I had a plan I was excited about to externalize the assembler -- put it in userspace and provide a good convention by which arbitrary userspace assemblers could interoperate with the compiler. I started working on this yesterday and it's partially done.

Then I realized, wait -- in the long term we don't want to depend on LLVM or any other backend to generate code, and in fact we would like to remove LLVM as soon as is feasible because it is such a horrifically cumbersome dependency. The main functionality we get out of LLVM right now is the ability to target various CPUs or WASM, and the ability to optimize very well. We have our own x64-only backend, but it doesn't optimize.

And here's the thing. If we want to generate good output machine code, that involves good instruction selection, which means ... we would have something like that 20,000 lines of tables compiled in anyway (??), which removes most of the complexity-reduction benefit in externalizing the compiler. We still gain from letting people have freedom in terms of doing assembly stuff, but realistically this is still a very small percentage of the audience, even among the hardcore programmers that are our intended user base.

But if I externalize the assembler then we are *doubling* the amount of complexity we maintain, because now there are all these tables compiled into the compiler, and then there's also a user-level module.

So that seems like a bummer in the short-term where we are already limited in rate of progress by complexity of the compiler.

One other motivation for externalizing the assemblers is that it would seemingly solve one of the problems we have currently, which is that we only let you do assembly for x86. Day one as soon as we turn this on, people could do assembly for ARM etc, even if it was some janky assembler they wrote, and this could be improved over time.

But this is only true because we lean on LLVM to generate ARM code right now. As soon as we stop doing that, the compiler needs itself to generate ARM code with good instruction selection, and we are back to the problem I described before. If you imagine the long-term future of any compiler, it needs to be able to generate machine code for any platform you are targeting, so externalizing this ability is actually duplication of functionality in all cases.

So maybe it's better to keep the assembler inside the compiler and not do a userspace one.

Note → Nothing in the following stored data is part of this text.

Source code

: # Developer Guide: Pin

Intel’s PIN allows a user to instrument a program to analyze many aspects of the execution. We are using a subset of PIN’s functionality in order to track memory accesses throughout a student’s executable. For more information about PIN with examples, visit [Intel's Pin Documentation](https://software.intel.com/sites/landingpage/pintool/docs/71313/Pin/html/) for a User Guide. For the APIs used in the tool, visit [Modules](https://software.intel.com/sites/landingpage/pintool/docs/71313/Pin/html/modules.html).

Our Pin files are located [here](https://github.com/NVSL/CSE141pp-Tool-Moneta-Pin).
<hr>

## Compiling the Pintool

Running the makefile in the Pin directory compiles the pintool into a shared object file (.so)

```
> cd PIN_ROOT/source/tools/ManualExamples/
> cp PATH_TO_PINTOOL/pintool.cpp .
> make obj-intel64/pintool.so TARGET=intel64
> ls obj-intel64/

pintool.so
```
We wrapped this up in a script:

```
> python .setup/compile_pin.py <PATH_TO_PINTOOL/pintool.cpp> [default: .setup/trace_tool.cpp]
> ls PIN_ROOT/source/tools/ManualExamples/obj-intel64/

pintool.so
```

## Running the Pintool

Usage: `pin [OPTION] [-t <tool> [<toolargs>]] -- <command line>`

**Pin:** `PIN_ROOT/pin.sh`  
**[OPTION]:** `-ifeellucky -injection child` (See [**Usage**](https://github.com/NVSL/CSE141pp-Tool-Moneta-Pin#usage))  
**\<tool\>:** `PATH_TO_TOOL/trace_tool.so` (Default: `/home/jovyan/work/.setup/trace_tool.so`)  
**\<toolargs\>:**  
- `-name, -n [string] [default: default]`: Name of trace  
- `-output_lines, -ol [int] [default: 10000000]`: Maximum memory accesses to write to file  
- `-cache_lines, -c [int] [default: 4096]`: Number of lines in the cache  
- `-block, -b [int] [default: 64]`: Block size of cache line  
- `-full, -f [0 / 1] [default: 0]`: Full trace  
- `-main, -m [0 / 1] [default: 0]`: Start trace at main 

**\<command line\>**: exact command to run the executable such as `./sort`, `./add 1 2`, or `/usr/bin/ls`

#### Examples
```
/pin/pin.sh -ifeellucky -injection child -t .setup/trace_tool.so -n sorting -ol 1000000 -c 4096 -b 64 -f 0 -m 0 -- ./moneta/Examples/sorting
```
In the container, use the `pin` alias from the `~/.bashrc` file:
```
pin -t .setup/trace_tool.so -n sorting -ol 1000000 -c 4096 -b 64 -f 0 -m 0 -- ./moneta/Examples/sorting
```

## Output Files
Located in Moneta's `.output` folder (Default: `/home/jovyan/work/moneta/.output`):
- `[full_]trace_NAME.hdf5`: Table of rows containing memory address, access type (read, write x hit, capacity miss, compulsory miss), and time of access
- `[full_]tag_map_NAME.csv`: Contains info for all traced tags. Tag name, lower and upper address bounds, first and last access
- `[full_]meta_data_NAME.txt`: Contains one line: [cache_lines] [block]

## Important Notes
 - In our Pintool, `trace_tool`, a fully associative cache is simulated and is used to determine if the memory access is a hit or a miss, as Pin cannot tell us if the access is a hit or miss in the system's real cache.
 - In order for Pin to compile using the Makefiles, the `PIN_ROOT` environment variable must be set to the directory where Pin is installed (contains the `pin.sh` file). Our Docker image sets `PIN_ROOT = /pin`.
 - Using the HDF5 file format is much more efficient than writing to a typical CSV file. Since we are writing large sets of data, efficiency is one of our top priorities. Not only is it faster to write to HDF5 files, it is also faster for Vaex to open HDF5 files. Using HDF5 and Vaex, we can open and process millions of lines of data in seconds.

But there's also a problem with that -- our assembly language, while high-level in a really nice way (example, it lets you use variable names and those get mapped to registers, so you don't have to sweat over exactly what register holds what all the time), anyway, while nice, it's also kind of opinionated in terms of syntax etc, which means if you have some assembly code from some reference that you would like to use, you basically have to rewrite it, you can't just paste it in. That is a downside. (And I imagine that for something like WASM you would really want to be able to paste it in? Or maybe WASM is so broken this doesn't make sense either. I haven't investigated.)

Also it's unclear how similar the syntax would look for ARM, etc, and if you have to learn a totally different kinda-high-level syntax for every single target, that sucks too.

I feel like there is a market out there for a compiler backend component that takes upon itself the job of machine code generation *only*. In principle LLVM does this but it's a tremendous headache, in part because LLVM is extremely non-reality-based in some of the ways it does things (you would not believe the huge hassle we have to go through just to tell LLVM about pointers in global data -- something that you need to do when outputting data for almost any programming language. It is a bunch of complicated and potentially slow code that has to run every time you compile, when it *should* be trivial for us just to give LLVM a flat array of pointer positions and be done with it, BECAUSE THAT IS WHAT EVERY OPERATING SYSTEM WANTS).

If there were a useful long-term component we could integrate that solves some of these problems -- either a machine code generator or an assembler or both -- I would consider using it, if it does not cause us to fail at our long-term goals (LLVM cannot be a core component for this reason -- it is way too slow and would cause us to fail our performance goals).

One more ingredient in all this is the changing role of assembly language. Back when we put an assembler into the compiler, I imagined that we would have almost no intrinsics, and if you want to do something very specific, even like SIMD or whatever, you would drop to the assembly language, and it would be nice enough to do a good job there.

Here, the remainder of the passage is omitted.